**Instructions for the task**
Look through the listing below for the line containing "another Taxi \\". Copy it and each line after it up to and including the line containing "desired target merely", exactly, leaving out pictures.

**Extracted records**
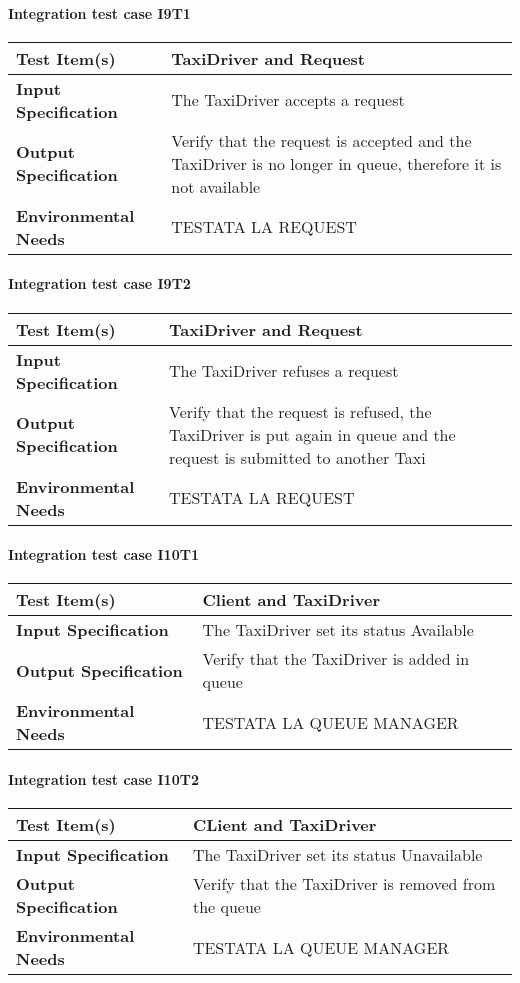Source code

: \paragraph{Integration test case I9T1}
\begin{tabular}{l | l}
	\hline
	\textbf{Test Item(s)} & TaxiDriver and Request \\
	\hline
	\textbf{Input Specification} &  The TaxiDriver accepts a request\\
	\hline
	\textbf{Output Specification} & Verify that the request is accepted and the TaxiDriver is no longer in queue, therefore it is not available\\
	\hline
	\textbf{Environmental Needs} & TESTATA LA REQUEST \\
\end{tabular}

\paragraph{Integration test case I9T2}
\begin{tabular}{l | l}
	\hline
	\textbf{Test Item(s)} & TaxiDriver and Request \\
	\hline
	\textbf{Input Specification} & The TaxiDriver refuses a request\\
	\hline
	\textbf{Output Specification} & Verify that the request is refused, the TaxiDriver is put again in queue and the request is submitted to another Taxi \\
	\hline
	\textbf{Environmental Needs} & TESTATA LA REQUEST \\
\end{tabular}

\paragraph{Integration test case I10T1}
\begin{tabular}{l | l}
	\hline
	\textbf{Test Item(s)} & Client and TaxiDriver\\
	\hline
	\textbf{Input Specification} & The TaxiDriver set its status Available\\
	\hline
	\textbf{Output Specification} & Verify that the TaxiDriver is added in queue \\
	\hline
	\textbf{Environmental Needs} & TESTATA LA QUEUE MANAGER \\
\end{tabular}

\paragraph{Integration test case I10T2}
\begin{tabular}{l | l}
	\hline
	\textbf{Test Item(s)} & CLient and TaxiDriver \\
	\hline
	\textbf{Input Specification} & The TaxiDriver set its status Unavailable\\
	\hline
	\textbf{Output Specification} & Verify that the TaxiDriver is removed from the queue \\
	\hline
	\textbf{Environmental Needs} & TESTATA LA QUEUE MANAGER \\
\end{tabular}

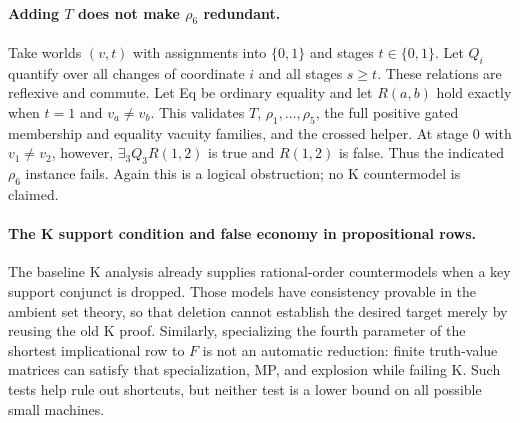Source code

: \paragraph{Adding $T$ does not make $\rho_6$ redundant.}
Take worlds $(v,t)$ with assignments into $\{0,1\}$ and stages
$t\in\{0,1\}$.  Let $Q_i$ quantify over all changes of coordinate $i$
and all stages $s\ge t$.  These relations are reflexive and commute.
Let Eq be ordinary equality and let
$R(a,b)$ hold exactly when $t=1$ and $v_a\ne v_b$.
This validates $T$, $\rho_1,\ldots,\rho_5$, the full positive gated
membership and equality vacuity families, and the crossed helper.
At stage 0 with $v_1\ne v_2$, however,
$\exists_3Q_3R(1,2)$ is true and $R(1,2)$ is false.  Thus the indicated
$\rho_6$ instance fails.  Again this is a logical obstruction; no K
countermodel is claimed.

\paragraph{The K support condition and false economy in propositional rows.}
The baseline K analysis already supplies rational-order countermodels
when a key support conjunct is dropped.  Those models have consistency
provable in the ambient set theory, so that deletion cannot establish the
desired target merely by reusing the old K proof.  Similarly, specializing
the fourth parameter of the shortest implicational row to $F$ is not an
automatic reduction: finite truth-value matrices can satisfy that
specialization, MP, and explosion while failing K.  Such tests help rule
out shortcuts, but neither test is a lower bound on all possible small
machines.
--
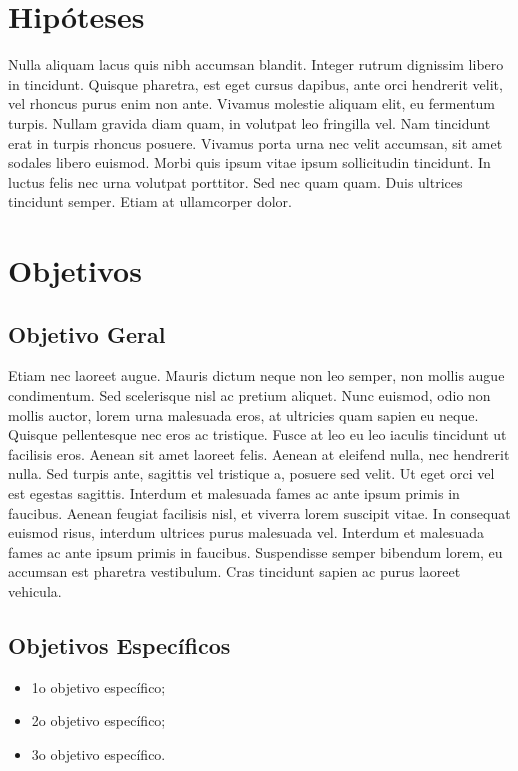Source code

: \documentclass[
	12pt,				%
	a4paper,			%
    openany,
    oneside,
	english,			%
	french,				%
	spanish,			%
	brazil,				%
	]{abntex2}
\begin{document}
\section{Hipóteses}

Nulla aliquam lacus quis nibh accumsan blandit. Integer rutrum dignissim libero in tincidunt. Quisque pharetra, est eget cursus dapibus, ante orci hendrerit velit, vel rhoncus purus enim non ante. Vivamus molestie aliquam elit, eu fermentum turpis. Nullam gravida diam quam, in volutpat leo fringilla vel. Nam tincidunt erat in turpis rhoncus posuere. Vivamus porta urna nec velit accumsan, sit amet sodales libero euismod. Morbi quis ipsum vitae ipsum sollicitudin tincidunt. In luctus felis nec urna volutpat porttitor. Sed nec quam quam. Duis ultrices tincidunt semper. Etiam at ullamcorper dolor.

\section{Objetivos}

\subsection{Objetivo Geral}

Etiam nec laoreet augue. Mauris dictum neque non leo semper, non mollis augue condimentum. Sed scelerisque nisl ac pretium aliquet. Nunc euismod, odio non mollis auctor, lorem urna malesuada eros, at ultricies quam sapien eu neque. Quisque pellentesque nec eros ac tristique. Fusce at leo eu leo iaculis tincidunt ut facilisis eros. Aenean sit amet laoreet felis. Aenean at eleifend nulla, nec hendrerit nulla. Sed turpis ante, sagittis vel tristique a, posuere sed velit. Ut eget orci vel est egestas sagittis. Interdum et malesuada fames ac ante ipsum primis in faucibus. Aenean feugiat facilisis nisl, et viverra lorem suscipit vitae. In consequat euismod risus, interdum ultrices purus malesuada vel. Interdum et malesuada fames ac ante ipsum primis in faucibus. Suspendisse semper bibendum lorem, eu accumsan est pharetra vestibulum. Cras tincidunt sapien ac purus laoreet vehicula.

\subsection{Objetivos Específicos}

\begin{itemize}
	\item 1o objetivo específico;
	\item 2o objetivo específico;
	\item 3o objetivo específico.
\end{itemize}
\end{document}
--
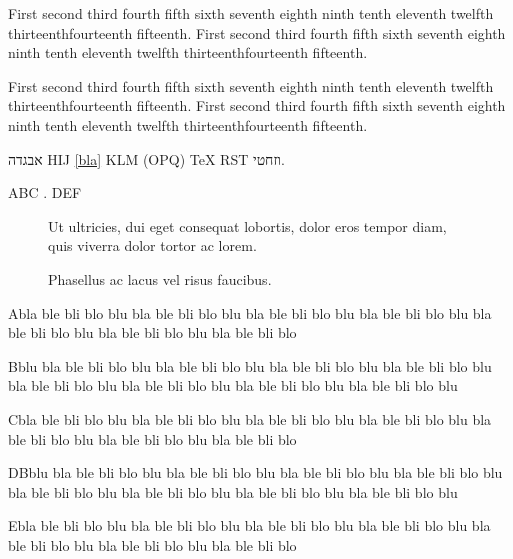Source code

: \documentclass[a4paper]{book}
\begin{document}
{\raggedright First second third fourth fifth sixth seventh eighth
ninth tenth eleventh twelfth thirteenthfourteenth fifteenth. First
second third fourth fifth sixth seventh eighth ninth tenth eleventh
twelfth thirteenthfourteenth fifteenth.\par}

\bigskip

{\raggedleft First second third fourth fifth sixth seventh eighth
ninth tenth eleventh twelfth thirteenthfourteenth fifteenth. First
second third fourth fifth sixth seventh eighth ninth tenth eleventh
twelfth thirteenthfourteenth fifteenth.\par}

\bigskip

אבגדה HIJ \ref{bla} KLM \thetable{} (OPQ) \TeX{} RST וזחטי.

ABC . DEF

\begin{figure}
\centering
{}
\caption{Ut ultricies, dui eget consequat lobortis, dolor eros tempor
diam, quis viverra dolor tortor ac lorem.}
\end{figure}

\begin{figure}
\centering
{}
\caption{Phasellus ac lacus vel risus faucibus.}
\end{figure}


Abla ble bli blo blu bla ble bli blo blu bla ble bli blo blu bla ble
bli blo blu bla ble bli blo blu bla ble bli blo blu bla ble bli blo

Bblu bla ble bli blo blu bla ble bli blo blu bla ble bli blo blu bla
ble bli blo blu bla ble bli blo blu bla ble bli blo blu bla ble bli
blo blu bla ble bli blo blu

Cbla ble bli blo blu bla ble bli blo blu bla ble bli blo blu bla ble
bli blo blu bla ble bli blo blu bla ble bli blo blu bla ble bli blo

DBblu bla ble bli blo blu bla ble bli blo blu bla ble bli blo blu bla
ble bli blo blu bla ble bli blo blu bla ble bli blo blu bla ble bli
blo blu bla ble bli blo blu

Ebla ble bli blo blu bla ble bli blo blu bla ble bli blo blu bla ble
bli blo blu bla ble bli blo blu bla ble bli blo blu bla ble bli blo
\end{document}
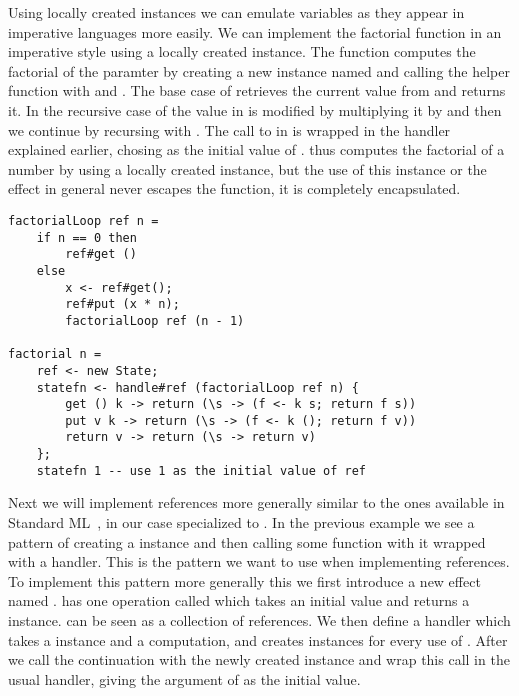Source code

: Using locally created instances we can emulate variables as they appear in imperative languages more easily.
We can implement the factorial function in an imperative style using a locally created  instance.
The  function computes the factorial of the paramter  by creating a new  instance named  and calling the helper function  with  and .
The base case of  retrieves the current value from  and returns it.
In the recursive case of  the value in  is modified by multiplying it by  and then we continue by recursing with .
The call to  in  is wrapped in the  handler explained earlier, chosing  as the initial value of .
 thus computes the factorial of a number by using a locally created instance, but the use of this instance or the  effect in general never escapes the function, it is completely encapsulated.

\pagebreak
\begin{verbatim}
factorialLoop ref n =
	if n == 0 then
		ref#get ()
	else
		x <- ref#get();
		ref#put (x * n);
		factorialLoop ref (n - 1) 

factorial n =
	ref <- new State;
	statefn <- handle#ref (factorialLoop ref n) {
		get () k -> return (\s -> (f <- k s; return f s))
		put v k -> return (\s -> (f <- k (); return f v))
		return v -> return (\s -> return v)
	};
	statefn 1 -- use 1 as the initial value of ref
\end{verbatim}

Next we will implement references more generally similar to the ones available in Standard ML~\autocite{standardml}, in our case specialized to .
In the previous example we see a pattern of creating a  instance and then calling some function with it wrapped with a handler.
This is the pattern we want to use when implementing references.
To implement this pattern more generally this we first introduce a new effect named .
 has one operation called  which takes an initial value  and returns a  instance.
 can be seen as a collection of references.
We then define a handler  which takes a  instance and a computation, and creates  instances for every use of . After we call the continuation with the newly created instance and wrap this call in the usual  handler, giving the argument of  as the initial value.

**Exercise result**
	\textbf{Output Specification} & Verify that the request is refused, the TaxiDriver is put again in queue and the request is submitted to another Taxi \\
	\hline
	\textbf{Environmental Needs} & TESTATA LA REQUEST \\
\end{tabular}

\paragraph{Integration test case I10T1}
\begin{tabular}{l | l}
	\hline
	\textbf{Test Item(s)} & Client and TaxiDriver\\
	\hline
	\textbf{Input Specification} & The TaxiDriver set its status Available\\
	\hline
	\textbf{Output Specification} & Verify that the TaxiDriver is added in queue \\
	\hline
	\textbf{Environmental Needs} & TESTATA LA QUEUE MANAGER \\
\end{tabular}

\paragraph{Integration test case I10T2}
\begin{tabular}{l | l}
	\hline
	\textbf{Test Item(s)} & CLient and TaxiDriver \\
	\hline
	\textbf{Input Specification} & The TaxiDriver set its status Unavailable\\
	\hline
	\textbf{Output Specification} & Verify that the TaxiDriver is removed from the queue \\
	\hline
	\textbf{Environmental Needs} & TESTATA LA QUEUE MANAGER \\
\end{tabular}

Source code

: \paragraph{Adding $T$ does not make $\rho_6$ redundant.}
Take worlds $(v,t)$ with assignments into $\{0,1\}$ and stages
$t\in\{0,1\}$.  Let $Q_i$ quantify over all changes of coordinate $i$
and all stages $s\ge t$.  These relations are reflexive and commute.
Let Eq be ordinary equality and let
$R(a,b)$ hold exactly when $t=1$ and $v_a\ne v_b$.
This validates $T$, $\rho_1,\ldots,\rho_5$, the full positive gated
membership and equality vacuity families, and the crossed helper.
At stage 0 with $v_1\ne v_2$, however,
$\exists_3Q_3R(1,2)$ is true and $R(1,2)$ is false.  Thus the indicated
$\rho_6$ instance fails.  Again this is a logical obstruction; no K
countermodel is claimed.

\paragraph{The K support condition and false economy in propositional rows.}
The baseline K analysis already supplies rational-order countermodels
when a key support conjunct is dropped.  Those models have consistency
provable in the ambient set theory, so that deletion cannot establish the
desired target merely by reusing the old K proof.  Similarly, specializing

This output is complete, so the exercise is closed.